Des équipements et Norinco dans le paysage

La coopération est déjà beaucoup plus concrète sur le terrain des équipements. En août 2024, les Forces de défense et de sécurité gabonaises ont notamment reçu 149 véhicules tactiques, blindés, ambulances et transports de troupes, ainsi que deux hélicoptères et différents équipements.

Le groupe public chinois Norinco, spécialisé dans les matériels militaires, apparaît parallèlement dans les discussions au sommet de l’État. En juin 2025, une délégation du groupe était de nouveau reçue par Oligui Nguema. La Présidence indiquait explicitement que les discussions avaient porté sur la possibilité de renforcer la coopération dans le domaine sécuritaire, dans le cadre de la diversification des partenariats stratégiques du Gabon.

Cette diversification est importante. Elle interdit de présenter le rapprochement avec Pékin comme un basculement exclusif du Gabon dans le camp chinois. Libreville continue d’entretenir des coopérations militaires avec d’autres partenaires.
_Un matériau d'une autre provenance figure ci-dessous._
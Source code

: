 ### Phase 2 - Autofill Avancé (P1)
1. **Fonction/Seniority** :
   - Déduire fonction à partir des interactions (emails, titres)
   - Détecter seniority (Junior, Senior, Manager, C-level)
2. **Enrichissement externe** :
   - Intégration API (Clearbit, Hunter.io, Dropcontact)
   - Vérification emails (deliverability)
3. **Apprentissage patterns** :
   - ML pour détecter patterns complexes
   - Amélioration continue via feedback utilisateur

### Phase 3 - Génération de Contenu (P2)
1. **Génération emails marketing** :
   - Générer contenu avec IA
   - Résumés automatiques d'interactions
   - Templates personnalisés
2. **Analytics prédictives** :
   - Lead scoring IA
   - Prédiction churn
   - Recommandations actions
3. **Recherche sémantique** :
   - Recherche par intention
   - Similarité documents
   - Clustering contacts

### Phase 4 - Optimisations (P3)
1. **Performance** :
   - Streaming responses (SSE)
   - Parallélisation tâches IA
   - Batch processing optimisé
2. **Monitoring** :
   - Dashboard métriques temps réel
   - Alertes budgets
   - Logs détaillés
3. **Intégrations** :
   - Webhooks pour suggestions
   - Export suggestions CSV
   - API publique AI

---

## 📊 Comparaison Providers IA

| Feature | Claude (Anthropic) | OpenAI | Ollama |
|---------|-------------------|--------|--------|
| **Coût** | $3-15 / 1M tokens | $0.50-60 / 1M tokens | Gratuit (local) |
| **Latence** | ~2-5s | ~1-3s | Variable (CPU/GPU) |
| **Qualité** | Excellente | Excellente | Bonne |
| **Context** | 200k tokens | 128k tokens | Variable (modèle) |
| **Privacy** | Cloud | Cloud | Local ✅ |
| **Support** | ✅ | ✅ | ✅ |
Zhang Song, une nomination qui prend un autre relief

C’est dans ce contexte que l’arrivée du colonel supérieur Zhang Song prend davantage de sens. À elle seule, sa nomination ne constitue évidemment pas une révolution stratégique. Mais elle intervient après plusieurs années d’approfondissement continu : accords de coopération, formation, échanges navals, acquisition de matériels, présence de Norinco et discussions au plus haut niveau autour de Port-Gentil.

La Chine ne part donc pas à la conquête d’un terrain vide. Elle occupe déjà une place dans l’appareil de coopération militaire gabonais et cherche manifestement à la consolider. La grande inconnue demeure Port-Gentil. Oligui Nguema a publiquement laissé la porte entrouverte à Pékin. Tant qu’aucune décision officielle nouvelle n’est annoncée, parler d’une future base chinoise comme d’un fait acquis serait aller trop loin. Mais considérer le dossier comme définitivement enterré le serait tout autant.